The case involved prosecutor arguments in the penalty phase of a capital case that the defendant claimed were improper. The Missouri Supreme Court disagreed, but the Eighth Circuit agreed. The question before the Supreme Court was whether the Eighth had properly applied the deference standard of the Antiterrorism and Effective Death Penalty Act of 1996, 28 U.S.C. § 2254(d). CJLF's brief, by Prof. Barry Latzer of the John Jay College of Criminal Justice, is here.

The habeas petitioner, William Weaver, contended that AEDPA never should have applied to his case. He filed a federal petition pre-AEDPA, but the district court dismissed it as unexhausted because a certiorari petition was pending to the U.S. Supreme Court from the state collateral review. That exhaustion ruling was clearly wrong under law going back decades. Certiorari to SCOTUS is not part of exhaustion of state remedies. The Eighth Circuit declined to interfere, and Weaver did not seek Supreme Court review. He refiled the petition after denial of certiorari in the state collateral case and after enactment of AEDPA.

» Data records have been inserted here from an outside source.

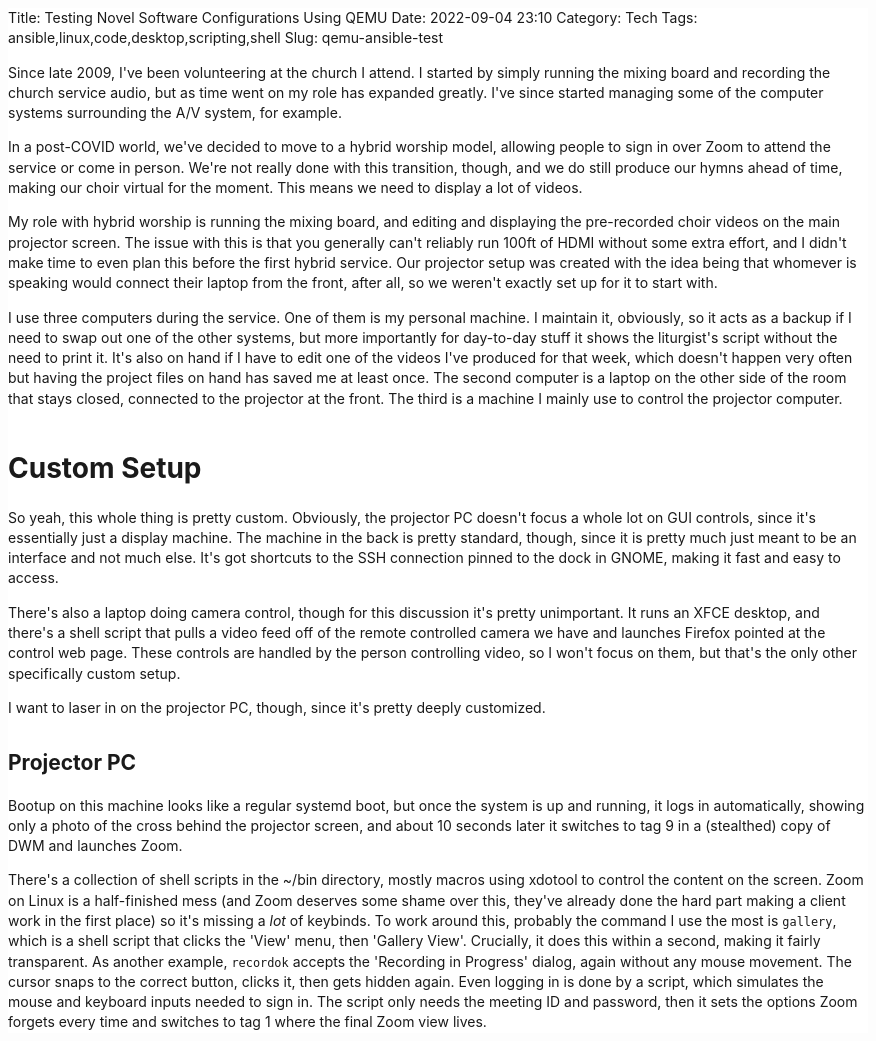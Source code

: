 Title: Testing Novel Software Configurations Using QEMU
Date: 2022-09-04 23:10
Category: Tech
Tags: ansible,linux,code,desktop,scripting,shell
Slug: qemu-ansible-test

Since late 2009, I've been volunteering at the church I attend. I started by simply running the mixing board and recording the church service audio, but as time went on my role has expanded greatly. I've since started managing some of the computer systems surrounding the A/V system, for example.

In a post-COVID world, we've decided to move to a hybrid worship model, allowing people to sign in over Zoom to attend the service or come in person. We're not really done with this transition, though, and we do still produce our hymns ahead of time, making our choir virtual for the moment. This means we need to display a lot of videos.

My role with hybrid worship is running the mixing board, and editing and displaying the pre-recorded choir videos on the main projector screen. The issue with this is that you generally can't reliably run 100ft of HDMI without some extra effort, and I didn't make time to even plan this before the first hybrid service. Our projector setup was created with the idea being that whomever is speaking would connect their laptop from the front, after all, so we weren't exactly set up for it to start with.

I use three computers during the service. One of them is my personal machine. I maintain it, obviously, so it acts as a backup if I need to swap out one of the other systems, but more importantly for day-to-day stuff it shows the liturgist's script without the need to print it. It's also on hand if I have to edit one of the videos I've produced for that week, which doesn't happen very often but having the project files on hand has saved me at least once. The second computer is a laptop on the other side of the room that stays closed, connected to the projector at the front. The third is a machine I mainly use to control the projector computer. 

# Custom Setup

So yeah, this whole thing is pretty custom. Obviously, the projector PC doesn't focus a whole lot on GUI controls, since it's essentially just a display machine. The machine in the back is pretty standard, though, since it is pretty much just meant to be an interface and not much else. It's got shortcuts to the SSH connection pinned to the dock in GNOME, making it fast and easy to access.

There's also a laptop doing camera control, though for this discussion it's pretty unimportant. It runs an XFCE desktop, and there's a shell script that pulls a video feed off of the remote controlled camera we have and launches Firefox pointed at the control web page. These controls are handled by the person controlling video, so I won't focus on them, but that's the only other specifically custom setup.

I want to laser in on the projector PC, though, since it's pretty deeply customized.

## Projector PC

Bootup on this machine looks like a regular systemd boot, but once the system is up and running, it logs in automatically, showing only a photo of the cross behind the projector screen, and about 10 seconds later it switches to tag 9 in a (stealthed) copy of DWM and launches Zoom.

There's a collection of shell scripts in the ~/bin directory, mostly macros using xdotool to control the content on the screen. Zoom on Linux is a half-finished mess (and Zoom deserves some shame over this, they've already done the hard part making a client work in the first place) so it's missing a _lot_ of keybinds. To work around this, probably the command I use the most is `gallery`, which is a shell script that clicks the 'View' menu, then 'Gallery View'. Crucially, it does this within a second, making it fairly transparent. As another example, `recordok` accepts the 'Recording in Progress' dialog, again without any mouse movement. The cursor snaps to the correct button, clicks it, then gets hidden again. Even logging in is done by a script, which simulates the mouse and keyboard inputs needed to sign in. The script only needs the meeting ID and password, then it sets the options Zoom forgets every time and switches to tag 1 where the final Zoom view lives.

Meanwhile, back at the ranch, two other defendants prosecuted by the same prosecutor making the same argument got relief in pre-AEDPA petitions. The difference in treatment of these cases is enough to convince five Justices to drop the case without resolving any questions of law. The Court did not decide whether AEDPA should have applied to the refiled petition. The Court did not decide whether the Eighth Circuit correctly applied AEDPA. The Court did not decide whether the arguments were actually improper. The only decision is that, in the quirky and unlikely to be repeated circumstances of this case, the Supreme Court will not interfere and Weaver gets a new sentencing hearing.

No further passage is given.